▸ WHAT IS EXPECTED
Each line of the entries that mentions the string "Custom" needs to be reported.
━━━━━━━━━━━━━━━━━━━━━━━━━━━━━━
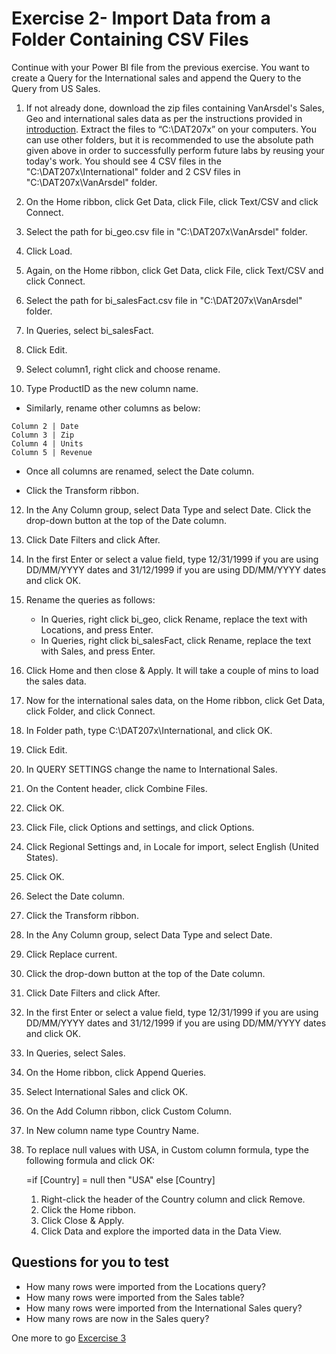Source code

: # Exercise 2- Import Data from a Folder Containing CSV Files

Continue with your Power BI file from the previous exercise. You want to create a Query for the International sales and append the Query to the Query from US Sales.


1. If not already done, download the zip files containing VanArsdel's Sales, Geo and international sales data as per the instructions provided in [introduction](https://github.com/BDO-Australia/MunchAndCrunch/blob/master/Session2/1.%20Lab%20Introduction.md). Extract the files to “C:\DAT207x” on your computers. You can use other folders, but it is recommended to use the absolute path given above in order to successfully perform future labs by reusing your today's work. You should see 4 CSV files in the "C:\DAT207x\International" folder and 2 CSV files in "C:\DAT207x\VanArsdel" folder.

2. On the Home ribbon, click Get Data, click File, click Text/CSV and click Connect.

3. Select the path for bi_geo.csv file in "C:\DAT207x\VanArsdel" folder. 

4. Click Load.

5. Again, on the Home ribbon, click Get Data, click File, click Text/CSV and click Connect.

6. Select the path for bi_salesFact.csv file in "C:\DAT207x\VanArsdel" folder.

8. In Queries, select bi_salesFact.

9. Click Edit.

10. Select column1, right click and choose rename.

11. Type ProductID as the new column name.

   - Similarly, rename other columns as below:

    Column 2 | Date
    Column 3 | Zip
    Column 4 | Units
    Column 5 | Revenue

  - Once all columns are renamed, select the Date column.

  - Click the Transform ribbon.

12.  In the Any Column group, select Data Type and select Date. Click the drop-down button at the top of the Date column.

13. Click Date Filters and click After.

14. In the first Enter or select a value field, type 12/31/1999 if you are using DD/MM/YYYY dates and 31/12/1999 if you are using DD/MM/YYYY dates and click OK.

15. Rename the queries as follows:


    - In Queries, right click bi_geo, click Rename, replace the text with Locations, and press Enter.
    - In Queries, right click bi_salesFact, click Rename, replace the text with Sales, and press Enter.

16. Click Home and then close & Apply. It will take a couple of mins to load the sales data. 

17. Now for the international sales data, on the Home ribbon, click Get Data, click Folder, and click Connect.

18. In Folder path, type C:\DAT207x\International, and click OK.

19. Click Edit.

20. In QUERY SETTINGS change the name to International Sales.

21. On the Content header, click Combine Files.

22. Click OK.

23. Click File, click Options and settings, and click Options.

24. Click Regional Settings and, in Locale for import, select English (United States).

25. Click OK.

26. Select the Date column.

27. Click the Transform ribbon.

28. In the Any Column group, select Data Type and select Date.

29. Click Replace current.

30. Click the drop-down button at the top of the Date column.

31. Click Date Filters and click After.

32. In the first Enter or select a value field, type 12/31/1999 if you are using DD/MM/YYYY dates and 31/12/1999 if you are using DD/MM/YYYY dates and click OK.

33. In Queries, select Sales.

34. On the Home ribbon, click Append Queries.

35. Select International Sales and click OK.

36. On the Add Column ribbon, click Custom Column.

37. In New column name type Country Name.

38. To replace null values with USA, in Custom column formula, type the following formula and click OK:

    =if [Country] = null then "USA" else [Country]

    1. Right-click the header of the Country column and click Remove.
    2. Click the Home ribbon.
    3. Click Close & Apply.
    4. Click Data and explore the imported data in the Data View.


## Questions for you to test
- How many rows were imported from the Locations query?
- How many rows were imported from the Sales table?
- How many rows were imported from the International Sales query?
- How many rows are now in the Sales query?

One more to go [Excercise 3](https://github.com/BDO-Australia/MunchAndCrunch/blob/master/Session2/4.%20Excercise-3.md)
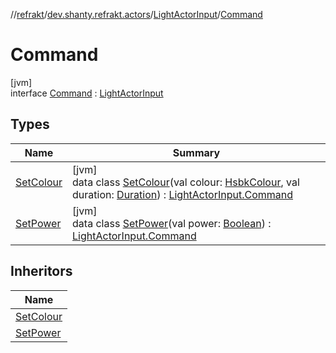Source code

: //[refrakt](../../../../index.md)/[dev.shanty.refrakt.actors](../../index.md)/[LightActorInput](../index.md)/[Command](index.md)

# Command

[jvm]\
interface [Command](index.md) : [LightActorInput](../index.md)

## Types

| Name | Summary |
|---|---|
| [SetColour](-set-colour/index.md) | [jvm]<br>data class [SetColour](-set-colour/index.md)(val colour: [HsbkColour](../../../dev.shanty.refrakt.models/-hsbk-colour/index.md), val duration: [Duration](https://kotlinlang.org/api/latest/jvm/stdlib/kotlin.time/-duration/index.html)) : [LightActorInput.Command](index.md) |
| [SetPower](-set-power/index.md) | [jvm]<br>data class [SetPower](-set-power/index.md)(val power: [Boolean](https://kotlinlang.org/api/latest/jvm/stdlib/kotlin/-boolean/index.html)) : [LightActorInput.Command](index.md) |

## Inheritors

| Name |
|---|
| [SetColour](-set-colour/index.md) |
| [SetPower](-set-power/index.md) |
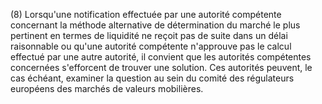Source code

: (8) Lorsqu'une notification effectuée par une autorité compétente concernant la méthode alternative de détermination du marché le plus pertinent en termes de liquidité ne reçoit pas de suite dans un délai raisonnable ou qu'une autorité compétente n'approuve pas le calcul effectué par une autre autorité, il convient que les autorités compétentes concernées s'efforcent de trouver une solution. Ces autorités peuvent, le cas échéant, examiner la question au sein du comité des régulateurs européens des marchés de valeurs mobilières.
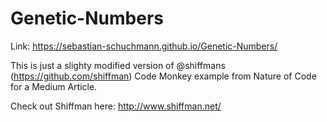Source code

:# Genetic-Numbers
Link: https://sebastian-schuchmann.github.io/Genetic-Numbers/

This is just a slighty modified version of @shiffmans (https://github.com/shiffman) Code Monkey example from Nature of Code for a Medium Article.

Check out Shiffman here: http://www.shiffman.net/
━━━━━━━━━━━━━━━━━━━━━━━━━━━━━━
▸ ANSWER TO THE PROBLEM
36. On the Add Column ribbon, click Custom Column.
38. To replace null values with USA, in Custom column formula, type the following formula and click OK:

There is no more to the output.